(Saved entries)
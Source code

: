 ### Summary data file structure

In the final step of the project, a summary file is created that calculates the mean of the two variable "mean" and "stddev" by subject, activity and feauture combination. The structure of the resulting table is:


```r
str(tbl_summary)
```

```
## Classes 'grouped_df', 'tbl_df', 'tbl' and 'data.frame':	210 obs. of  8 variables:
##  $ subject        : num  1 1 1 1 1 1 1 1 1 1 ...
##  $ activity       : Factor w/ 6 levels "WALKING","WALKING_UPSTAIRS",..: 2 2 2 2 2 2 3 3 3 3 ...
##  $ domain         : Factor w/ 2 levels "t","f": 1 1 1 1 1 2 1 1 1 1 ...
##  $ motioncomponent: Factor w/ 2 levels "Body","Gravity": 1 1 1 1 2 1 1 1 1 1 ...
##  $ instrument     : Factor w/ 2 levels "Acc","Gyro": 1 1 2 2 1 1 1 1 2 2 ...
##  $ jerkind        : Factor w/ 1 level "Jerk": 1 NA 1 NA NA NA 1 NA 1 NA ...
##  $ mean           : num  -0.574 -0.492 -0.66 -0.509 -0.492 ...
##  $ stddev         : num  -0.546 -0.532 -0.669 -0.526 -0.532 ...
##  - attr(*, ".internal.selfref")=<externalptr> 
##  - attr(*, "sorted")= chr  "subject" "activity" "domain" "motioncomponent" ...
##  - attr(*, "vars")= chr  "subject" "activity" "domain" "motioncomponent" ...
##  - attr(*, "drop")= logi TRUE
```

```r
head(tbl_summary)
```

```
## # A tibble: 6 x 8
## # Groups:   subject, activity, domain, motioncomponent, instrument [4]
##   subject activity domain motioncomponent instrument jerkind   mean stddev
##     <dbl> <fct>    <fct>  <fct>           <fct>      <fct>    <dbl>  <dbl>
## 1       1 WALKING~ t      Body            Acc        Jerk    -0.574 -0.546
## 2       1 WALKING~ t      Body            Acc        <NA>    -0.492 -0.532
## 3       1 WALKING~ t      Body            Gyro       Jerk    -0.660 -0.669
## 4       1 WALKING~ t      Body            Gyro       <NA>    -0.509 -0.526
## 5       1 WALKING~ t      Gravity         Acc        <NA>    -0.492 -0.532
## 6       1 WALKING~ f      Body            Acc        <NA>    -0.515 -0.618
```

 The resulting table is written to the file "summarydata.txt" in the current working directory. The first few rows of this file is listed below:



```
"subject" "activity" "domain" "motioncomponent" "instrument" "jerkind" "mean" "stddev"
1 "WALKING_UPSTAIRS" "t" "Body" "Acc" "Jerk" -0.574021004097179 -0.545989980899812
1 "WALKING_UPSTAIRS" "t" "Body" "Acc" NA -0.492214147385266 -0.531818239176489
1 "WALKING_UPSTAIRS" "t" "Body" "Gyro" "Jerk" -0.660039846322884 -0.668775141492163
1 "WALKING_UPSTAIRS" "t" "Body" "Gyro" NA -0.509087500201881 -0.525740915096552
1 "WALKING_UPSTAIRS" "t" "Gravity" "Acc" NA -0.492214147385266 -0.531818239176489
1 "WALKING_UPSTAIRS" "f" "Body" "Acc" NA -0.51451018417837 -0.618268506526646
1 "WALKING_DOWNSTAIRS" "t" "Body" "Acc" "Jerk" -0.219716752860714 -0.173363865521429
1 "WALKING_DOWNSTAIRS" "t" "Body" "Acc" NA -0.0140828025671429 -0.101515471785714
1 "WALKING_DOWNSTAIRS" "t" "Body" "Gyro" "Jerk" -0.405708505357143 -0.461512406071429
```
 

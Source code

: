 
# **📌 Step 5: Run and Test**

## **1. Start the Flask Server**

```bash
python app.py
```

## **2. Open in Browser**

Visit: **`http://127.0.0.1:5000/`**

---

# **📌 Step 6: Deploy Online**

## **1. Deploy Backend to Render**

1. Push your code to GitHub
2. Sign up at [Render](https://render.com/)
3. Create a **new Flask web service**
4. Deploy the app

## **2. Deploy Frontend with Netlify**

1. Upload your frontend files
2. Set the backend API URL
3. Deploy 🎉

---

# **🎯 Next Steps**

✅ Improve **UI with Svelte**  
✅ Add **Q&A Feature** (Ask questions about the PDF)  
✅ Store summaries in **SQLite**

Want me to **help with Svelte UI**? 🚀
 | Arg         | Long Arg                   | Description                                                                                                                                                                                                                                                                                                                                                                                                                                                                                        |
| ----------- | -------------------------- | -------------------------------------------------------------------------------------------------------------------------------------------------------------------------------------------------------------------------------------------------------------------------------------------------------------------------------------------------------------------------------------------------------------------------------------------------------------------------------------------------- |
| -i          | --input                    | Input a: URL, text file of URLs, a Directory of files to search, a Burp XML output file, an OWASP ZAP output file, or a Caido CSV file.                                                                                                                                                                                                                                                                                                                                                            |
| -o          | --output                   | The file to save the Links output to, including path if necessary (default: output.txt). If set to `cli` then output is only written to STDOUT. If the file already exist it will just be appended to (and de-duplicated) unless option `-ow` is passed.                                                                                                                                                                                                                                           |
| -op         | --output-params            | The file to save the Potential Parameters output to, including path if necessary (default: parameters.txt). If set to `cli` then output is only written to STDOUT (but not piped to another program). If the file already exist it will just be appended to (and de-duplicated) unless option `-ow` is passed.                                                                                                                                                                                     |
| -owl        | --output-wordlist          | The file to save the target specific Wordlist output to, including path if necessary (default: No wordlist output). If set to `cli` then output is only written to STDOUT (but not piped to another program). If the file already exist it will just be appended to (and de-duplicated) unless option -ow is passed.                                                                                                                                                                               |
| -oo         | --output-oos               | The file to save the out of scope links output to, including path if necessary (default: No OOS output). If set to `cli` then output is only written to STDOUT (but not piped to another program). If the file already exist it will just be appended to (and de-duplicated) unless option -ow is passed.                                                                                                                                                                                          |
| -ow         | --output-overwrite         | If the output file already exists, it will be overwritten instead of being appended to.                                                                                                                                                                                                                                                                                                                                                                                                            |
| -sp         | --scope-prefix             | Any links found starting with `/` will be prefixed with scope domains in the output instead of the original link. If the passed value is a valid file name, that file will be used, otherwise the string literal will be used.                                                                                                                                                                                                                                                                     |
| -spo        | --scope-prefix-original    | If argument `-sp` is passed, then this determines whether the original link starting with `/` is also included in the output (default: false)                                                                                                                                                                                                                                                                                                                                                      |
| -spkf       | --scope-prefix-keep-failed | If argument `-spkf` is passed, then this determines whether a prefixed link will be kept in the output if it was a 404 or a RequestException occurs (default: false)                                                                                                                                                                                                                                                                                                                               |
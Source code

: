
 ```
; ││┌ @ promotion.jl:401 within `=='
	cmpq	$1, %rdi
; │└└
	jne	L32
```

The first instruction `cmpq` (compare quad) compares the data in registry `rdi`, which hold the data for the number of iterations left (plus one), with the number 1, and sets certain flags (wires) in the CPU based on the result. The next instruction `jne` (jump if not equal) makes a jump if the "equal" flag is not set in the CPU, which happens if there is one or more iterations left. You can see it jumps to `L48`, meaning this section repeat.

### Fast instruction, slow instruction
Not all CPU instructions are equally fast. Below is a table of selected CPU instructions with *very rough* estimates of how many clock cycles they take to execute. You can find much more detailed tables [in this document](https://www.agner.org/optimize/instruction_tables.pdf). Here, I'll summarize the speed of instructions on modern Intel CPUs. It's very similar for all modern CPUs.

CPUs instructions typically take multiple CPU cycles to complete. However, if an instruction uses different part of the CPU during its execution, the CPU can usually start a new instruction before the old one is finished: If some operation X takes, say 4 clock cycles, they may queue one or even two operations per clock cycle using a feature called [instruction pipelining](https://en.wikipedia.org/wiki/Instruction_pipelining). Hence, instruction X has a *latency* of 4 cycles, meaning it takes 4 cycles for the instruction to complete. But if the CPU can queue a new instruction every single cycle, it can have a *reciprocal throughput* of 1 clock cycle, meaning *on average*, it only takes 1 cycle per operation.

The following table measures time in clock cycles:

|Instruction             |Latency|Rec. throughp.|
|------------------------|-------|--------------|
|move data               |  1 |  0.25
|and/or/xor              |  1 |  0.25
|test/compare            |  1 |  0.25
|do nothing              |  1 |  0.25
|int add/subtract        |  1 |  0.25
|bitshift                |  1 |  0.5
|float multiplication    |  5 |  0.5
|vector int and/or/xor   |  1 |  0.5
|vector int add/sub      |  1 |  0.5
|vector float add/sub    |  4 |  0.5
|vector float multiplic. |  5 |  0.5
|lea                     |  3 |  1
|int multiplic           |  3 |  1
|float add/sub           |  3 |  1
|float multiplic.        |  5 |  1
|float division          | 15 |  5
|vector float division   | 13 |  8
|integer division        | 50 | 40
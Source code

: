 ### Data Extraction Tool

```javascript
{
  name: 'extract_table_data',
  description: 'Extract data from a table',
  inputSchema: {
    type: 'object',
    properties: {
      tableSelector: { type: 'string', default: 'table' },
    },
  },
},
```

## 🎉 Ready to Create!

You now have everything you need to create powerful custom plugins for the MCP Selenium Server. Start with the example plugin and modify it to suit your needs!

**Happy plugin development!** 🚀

> WORK INSTRUCTIONS:
Among the entries above, identify all lines with "structure" and copy them.

> EXERCISE RESPONSE:
: ### Summary data file structure
In the final step of the project, a summary file is created that calculates the mean of the two variable "mean" and "stddev" by subject, activity and feauture combination. The structure of the resulting table is:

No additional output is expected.